<h1>Importing functions</h1>

In [1]:
import numpy as np
from scipy.sparse import lil_matrix
import os
import pickle
import csv
import pandas as pd
from sklearn.decomposition import LatentDirichletAllocation as LDA
from scipy.spatial import distance

<h1> DATA </h1>

The data is composed of a list of books and a list of users rating the books

In [2]:
books_file = 'books.csv'
users_ratings = 'books_ratings.csv'

<h1>Functions</h1>

<h2>Book Functions</h2>

<h3>Search for books</h3>

In [3]:
def search_by_author(text_to_search):
    temp_df = books_df.loc[:,'authors'].dropna().apply(lambda x:x.lower())
    return books_df.loc[temp_df.str.contains(text_to_search.lower())]

def search_by_title(text_to_search):
    temp_df = books_df.loc[:,'original_title'].dropna().apply(lambda x: x.lower())
    return books_df.loc[temp_df.loc[temp_df.str.contains(text_to_search.lower())].index]

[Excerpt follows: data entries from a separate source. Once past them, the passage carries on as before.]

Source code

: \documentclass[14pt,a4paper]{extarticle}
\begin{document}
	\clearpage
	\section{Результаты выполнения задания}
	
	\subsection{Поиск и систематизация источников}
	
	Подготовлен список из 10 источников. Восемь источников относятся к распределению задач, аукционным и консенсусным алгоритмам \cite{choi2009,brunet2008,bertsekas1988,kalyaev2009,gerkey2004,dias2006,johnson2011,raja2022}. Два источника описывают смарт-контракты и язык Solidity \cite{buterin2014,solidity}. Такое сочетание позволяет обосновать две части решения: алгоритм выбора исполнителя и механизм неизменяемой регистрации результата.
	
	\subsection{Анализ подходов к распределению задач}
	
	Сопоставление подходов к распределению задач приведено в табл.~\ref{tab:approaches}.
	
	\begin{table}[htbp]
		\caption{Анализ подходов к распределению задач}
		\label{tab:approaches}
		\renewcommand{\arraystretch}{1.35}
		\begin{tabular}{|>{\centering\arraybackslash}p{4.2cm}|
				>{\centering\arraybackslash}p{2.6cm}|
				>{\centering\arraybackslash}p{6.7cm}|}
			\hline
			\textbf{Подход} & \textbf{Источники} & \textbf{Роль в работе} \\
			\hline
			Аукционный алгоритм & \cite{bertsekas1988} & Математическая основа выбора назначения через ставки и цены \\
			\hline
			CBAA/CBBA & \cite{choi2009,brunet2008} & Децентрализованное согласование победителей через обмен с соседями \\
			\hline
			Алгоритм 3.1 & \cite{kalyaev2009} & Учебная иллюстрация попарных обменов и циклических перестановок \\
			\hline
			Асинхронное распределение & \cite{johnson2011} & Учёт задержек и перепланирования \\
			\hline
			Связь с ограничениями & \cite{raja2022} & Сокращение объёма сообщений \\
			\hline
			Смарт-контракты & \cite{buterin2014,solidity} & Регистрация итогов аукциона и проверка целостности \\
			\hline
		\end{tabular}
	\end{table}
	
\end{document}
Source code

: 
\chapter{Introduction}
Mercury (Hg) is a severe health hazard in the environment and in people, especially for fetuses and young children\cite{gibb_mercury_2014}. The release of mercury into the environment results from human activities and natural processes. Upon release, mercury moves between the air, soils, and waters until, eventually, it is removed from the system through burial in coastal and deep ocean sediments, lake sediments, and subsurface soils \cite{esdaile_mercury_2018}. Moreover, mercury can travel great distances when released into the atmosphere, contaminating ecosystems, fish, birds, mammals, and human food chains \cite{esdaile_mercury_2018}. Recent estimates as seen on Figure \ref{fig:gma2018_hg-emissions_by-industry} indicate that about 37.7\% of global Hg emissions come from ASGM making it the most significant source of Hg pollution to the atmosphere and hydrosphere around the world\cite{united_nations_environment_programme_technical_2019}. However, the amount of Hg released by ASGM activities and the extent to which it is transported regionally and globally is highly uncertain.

<h3>Finds the most similar book or books</h3>


In [4]:
def find_most_similar(vector,matrix):
    return np.argsort(distance.cdist([vector],matrix,metric='cosine'))[::-1]

def find_similar_books(books_vector,books_list,list_length):
    for row in books_list:
        book=books_vector[row,:]
        similarity_list=find_most_similar(book,books_vector)[0]
        print(books_df.iloc[row]["original_title"])
        print(get_book_name(similarity_list,list_length))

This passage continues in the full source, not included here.